+++ DATASET ENTRIES

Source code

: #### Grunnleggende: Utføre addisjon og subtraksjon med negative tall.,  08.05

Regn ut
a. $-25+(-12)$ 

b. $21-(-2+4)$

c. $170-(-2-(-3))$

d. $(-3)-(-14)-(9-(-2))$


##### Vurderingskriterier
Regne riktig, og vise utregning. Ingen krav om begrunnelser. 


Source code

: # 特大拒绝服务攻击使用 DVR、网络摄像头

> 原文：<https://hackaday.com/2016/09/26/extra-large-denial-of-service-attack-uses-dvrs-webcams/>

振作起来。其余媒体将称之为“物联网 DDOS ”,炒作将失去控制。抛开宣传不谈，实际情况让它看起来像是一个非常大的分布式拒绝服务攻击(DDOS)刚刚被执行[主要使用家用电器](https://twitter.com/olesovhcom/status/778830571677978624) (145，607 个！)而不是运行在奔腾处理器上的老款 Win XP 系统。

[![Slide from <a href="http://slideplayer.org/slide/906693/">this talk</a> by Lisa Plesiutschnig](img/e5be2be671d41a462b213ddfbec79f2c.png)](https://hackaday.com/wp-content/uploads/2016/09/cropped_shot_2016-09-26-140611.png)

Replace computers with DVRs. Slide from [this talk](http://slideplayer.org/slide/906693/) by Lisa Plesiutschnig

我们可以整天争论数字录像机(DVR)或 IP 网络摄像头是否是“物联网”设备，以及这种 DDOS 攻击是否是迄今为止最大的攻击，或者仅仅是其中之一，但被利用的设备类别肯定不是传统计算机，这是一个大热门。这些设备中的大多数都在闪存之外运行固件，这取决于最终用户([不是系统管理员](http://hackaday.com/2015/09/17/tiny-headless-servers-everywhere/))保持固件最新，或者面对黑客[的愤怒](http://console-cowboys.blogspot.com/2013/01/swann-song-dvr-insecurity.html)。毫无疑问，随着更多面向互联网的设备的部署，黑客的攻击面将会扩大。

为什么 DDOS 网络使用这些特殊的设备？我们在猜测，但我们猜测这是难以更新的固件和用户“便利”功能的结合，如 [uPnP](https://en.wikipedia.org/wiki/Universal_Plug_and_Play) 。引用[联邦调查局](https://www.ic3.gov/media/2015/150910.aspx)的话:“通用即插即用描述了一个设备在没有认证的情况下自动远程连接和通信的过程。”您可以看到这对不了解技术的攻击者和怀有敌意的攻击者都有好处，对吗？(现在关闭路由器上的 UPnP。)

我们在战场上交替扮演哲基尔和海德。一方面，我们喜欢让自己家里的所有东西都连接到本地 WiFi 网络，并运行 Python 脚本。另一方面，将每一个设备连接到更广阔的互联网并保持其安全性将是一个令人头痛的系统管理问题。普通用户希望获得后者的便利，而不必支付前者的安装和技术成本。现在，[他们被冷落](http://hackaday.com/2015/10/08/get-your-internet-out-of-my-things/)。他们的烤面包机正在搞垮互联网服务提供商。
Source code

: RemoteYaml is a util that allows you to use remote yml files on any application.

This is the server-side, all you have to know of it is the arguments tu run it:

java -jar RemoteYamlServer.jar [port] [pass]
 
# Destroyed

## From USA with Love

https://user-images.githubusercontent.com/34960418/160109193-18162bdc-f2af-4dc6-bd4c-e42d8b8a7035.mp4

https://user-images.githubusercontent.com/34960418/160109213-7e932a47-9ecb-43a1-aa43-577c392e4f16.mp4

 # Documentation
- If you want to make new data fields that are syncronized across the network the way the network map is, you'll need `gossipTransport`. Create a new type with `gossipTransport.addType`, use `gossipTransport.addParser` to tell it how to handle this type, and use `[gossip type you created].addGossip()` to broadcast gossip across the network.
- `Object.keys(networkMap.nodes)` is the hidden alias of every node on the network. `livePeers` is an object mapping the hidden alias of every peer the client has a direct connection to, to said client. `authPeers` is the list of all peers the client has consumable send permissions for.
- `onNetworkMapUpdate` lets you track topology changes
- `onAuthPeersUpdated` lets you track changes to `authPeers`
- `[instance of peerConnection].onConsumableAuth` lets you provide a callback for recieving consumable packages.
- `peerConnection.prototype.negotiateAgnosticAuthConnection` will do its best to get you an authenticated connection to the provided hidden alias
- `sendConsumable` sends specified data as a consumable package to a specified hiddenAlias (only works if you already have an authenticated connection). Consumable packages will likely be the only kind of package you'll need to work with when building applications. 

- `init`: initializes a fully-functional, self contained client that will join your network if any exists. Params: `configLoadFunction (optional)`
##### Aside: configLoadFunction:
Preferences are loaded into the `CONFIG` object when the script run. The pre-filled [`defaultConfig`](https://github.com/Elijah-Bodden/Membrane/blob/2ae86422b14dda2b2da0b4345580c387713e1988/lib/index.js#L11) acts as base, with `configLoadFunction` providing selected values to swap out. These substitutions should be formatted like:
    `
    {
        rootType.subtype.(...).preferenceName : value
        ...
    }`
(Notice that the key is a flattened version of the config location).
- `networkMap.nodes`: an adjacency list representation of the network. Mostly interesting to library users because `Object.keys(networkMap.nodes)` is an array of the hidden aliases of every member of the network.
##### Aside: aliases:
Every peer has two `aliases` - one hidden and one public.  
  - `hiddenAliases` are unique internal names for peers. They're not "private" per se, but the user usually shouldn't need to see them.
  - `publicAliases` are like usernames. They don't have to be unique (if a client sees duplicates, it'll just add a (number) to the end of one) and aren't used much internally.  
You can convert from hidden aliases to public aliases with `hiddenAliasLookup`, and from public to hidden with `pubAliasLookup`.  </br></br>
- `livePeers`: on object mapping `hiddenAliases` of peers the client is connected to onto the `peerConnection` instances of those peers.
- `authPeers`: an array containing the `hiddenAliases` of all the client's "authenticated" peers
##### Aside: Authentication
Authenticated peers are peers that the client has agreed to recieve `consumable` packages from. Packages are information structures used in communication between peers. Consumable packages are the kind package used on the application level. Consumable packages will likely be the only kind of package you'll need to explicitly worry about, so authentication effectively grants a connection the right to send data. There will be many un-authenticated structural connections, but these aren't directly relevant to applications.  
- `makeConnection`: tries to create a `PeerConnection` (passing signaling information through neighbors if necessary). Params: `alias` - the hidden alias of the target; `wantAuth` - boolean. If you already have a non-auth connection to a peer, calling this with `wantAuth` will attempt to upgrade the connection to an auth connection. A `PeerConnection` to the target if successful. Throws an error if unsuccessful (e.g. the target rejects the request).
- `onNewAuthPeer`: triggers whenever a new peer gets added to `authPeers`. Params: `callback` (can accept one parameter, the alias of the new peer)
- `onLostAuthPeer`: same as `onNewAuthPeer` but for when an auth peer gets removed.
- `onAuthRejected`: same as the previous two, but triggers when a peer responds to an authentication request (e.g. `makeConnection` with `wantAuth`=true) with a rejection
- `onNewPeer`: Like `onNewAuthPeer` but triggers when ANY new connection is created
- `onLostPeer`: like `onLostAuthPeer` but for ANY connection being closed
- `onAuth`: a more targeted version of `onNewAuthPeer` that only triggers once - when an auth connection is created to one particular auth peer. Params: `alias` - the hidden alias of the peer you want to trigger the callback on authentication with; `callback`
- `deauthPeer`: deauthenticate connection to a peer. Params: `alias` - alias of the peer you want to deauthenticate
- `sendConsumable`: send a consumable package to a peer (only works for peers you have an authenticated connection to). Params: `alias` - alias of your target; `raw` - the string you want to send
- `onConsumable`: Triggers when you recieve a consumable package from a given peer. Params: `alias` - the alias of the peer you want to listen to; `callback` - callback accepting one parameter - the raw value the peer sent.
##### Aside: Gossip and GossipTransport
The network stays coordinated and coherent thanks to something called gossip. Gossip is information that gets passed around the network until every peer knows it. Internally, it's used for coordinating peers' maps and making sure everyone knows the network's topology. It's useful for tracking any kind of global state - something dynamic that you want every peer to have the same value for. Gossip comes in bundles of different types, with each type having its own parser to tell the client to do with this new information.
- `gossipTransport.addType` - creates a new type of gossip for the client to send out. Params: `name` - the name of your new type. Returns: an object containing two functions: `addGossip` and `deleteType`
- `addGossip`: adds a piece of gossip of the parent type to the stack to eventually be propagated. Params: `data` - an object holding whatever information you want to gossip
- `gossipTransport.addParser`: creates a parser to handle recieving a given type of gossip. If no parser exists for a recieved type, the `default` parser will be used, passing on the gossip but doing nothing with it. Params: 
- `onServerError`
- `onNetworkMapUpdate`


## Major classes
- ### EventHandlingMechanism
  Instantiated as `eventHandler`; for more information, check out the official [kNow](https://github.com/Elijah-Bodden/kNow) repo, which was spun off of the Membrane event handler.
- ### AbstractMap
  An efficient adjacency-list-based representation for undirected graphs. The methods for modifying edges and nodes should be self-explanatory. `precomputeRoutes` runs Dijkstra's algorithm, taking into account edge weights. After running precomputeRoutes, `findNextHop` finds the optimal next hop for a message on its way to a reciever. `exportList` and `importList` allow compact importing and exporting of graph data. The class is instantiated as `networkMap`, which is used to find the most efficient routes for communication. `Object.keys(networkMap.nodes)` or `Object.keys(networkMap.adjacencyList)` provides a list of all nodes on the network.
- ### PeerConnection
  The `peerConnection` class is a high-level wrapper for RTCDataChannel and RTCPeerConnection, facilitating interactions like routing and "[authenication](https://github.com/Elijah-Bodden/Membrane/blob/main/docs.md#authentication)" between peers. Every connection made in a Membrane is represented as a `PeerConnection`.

++++++

### WHAT YOU SHOULD DO
Give back the records above exactly, limited to the lines between the one holding "b. $21-(-2+4)$" and the one holding "## From USA with Love", inclusive.

### SOLUTION
b. $21-(-2+4)$

c. $170-(-2-(-3))$

d. $(-3)-(-14)-(9-(-2))$


##### Vurderingskriterier
Regne riktig, og vise utregning. Ingen krav om begrunnelser. 


Source code

: # 特大拒绝服务攻击使用 DVR、网络摄像头

> 原文：<https://hackaday.com/2016/09/26/extra-large-denial-of-service-attack-uses-dvrs-webcams/>

振作起来。其余媒体将称之为“物联网 DDOS ”,炒作将失去控制。抛开宣传不谈，实际情况让它看起来像是一个非常大的分布式拒绝服务攻击(DDOS)刚刚被执行[主要使用家用电器](https://twitter.com/olesovhcom/status/778830571677978624) (145，607 个！)而不是运行在奔腾处理器上的老款 Win XP 系统。

[![Slide from <a href="http://slideplayer.org/slide/906693/">this talk</a> by Lisa Plesiutschnig](img/e5be2be671d41a462b213ddfbec79f2c.png)](https://hackaday.com/wp-content/uploads/2016/09/cropped_shot_2016-09-26-140611.png)

Replace computers with DVRs. Slide from [this talk](http://slideplayer.org/slide/906693/) by Lisa Plesiutschnig

我们可以整天争论数字录像机(DVR)或 IP 网络摄像头是否是“物联网”设备，以及这种 DDOS 攻击是否是迄今为止最大的攻击，或者仅仅是其中之一，但被利用的设备类别肯定不是传统计算机，这是一个大热门。这些设备中的大多数都在闪存之外运行固件，这取决于最终用户([不是系统管理员](http://hackaday.com/2015/09/17/tiny-headless-servers-everywhere/))保持固件最新，或者面对黑客[的愤怒](http://console-cowboys.blogspot.com/2013/01/swann-song-dvr-insecurity.html)。毫无疑问，随着更多面向互联网的设备的部署，黑客的攻击面将会扩大。

为什么 DDOS 网络使用这些特殊的设备？我们在猜测，但我们猜测这是难以更新的固件和用户“便利”功能的结合，如 [uPnP](https://en.wikipedia.org/wiki/Universal_Plug_and_Play) 。引用[联邦调查局](https://www.ic3.gov/media/2015/150910.aspx)的话:“通用即插即用描述了一个设备在没有认证的情况下自动远程连接和通信的过程。”您可以看到这对不了解技术的攻击者和怀有敌意的攻击者都有好处，对吗？(现在关闭路由器上的 UPnP。)

我们在战场上交替扮演哲基尔和海德。一方面，我们喜欢让自己家里的所有东西都连接到本地 WiFi 网络，并运行 Python 脚本。另一方面，将每一个设备连接到更广阔的互联网并保持其安全性将是一个令人头痛的系统管理问题。普通用户希望获得后者的便利，而不必支付前者的安装和技术成本。现在，[他们被冷落](http://hackaday.com/2015/10/08/get-your-internet-out-of-my-things/)。他们的烤面包机正在搞垮互联网服务提供商。
Source code

: RemoteYaml is a util that allows you to use remote yml files on any application.

This is the server-side, all you have to know of it is the arguments tu run it:

java -jar RemoteYamlServer.jar [port] [pass]
 
# Destroyed

## From USA with Love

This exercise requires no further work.